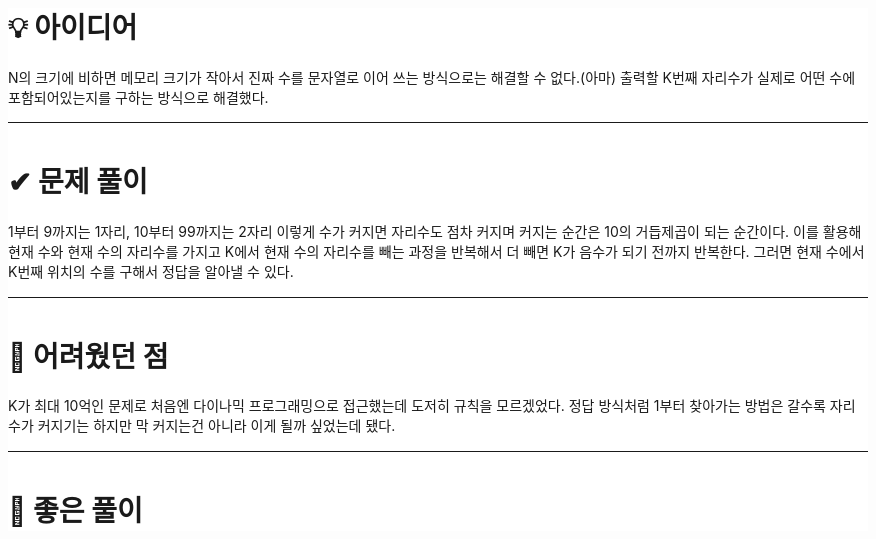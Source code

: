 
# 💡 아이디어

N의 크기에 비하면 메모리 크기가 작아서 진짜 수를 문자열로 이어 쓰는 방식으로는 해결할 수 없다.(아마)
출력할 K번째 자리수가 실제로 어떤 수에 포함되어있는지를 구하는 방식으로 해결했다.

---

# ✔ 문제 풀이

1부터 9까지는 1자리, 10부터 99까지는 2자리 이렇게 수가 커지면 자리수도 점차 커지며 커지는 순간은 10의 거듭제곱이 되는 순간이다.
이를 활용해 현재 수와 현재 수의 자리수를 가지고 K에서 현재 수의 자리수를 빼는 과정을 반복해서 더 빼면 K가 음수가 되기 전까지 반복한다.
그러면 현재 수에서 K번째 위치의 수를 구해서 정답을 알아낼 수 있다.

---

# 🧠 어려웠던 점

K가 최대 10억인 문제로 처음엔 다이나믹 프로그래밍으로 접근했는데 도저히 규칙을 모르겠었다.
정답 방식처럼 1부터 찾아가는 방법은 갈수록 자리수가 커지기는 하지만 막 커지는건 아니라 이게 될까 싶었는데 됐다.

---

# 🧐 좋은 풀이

__________

What you should do - Reproduce exactly the stretch of lines that starts at the one containing "이를 활용해 현재 수와" and ends with the final line of the data, including both ends and nothing more.

Answer box -
이를 활용해 현재 수와 현재 수의 자리수를 가지고 K에서 현재 수의 자리수를 빼는 과정을 반복해서 더 빼면 K가 음수가 되기 전까지 반복한다.
그러면 현재 수에서 K번째 위치의 수를 구해서 정답을 알아낼 수 있다.

---

# 🧠 어려웠던 점

K가 최대 10억인 문제로 처음엔 다이나믹 프로그래밍으로 접근했는데 도저히 규칙을 모르겠었다.
정답 방식처럼 1부터 찾아가는 방법은 갈수록 자리수가 커지기는 하지만 막 커지는건 아니라 이게 될까 싶었는데 됐다.

---

# 🧐 좋은 풀이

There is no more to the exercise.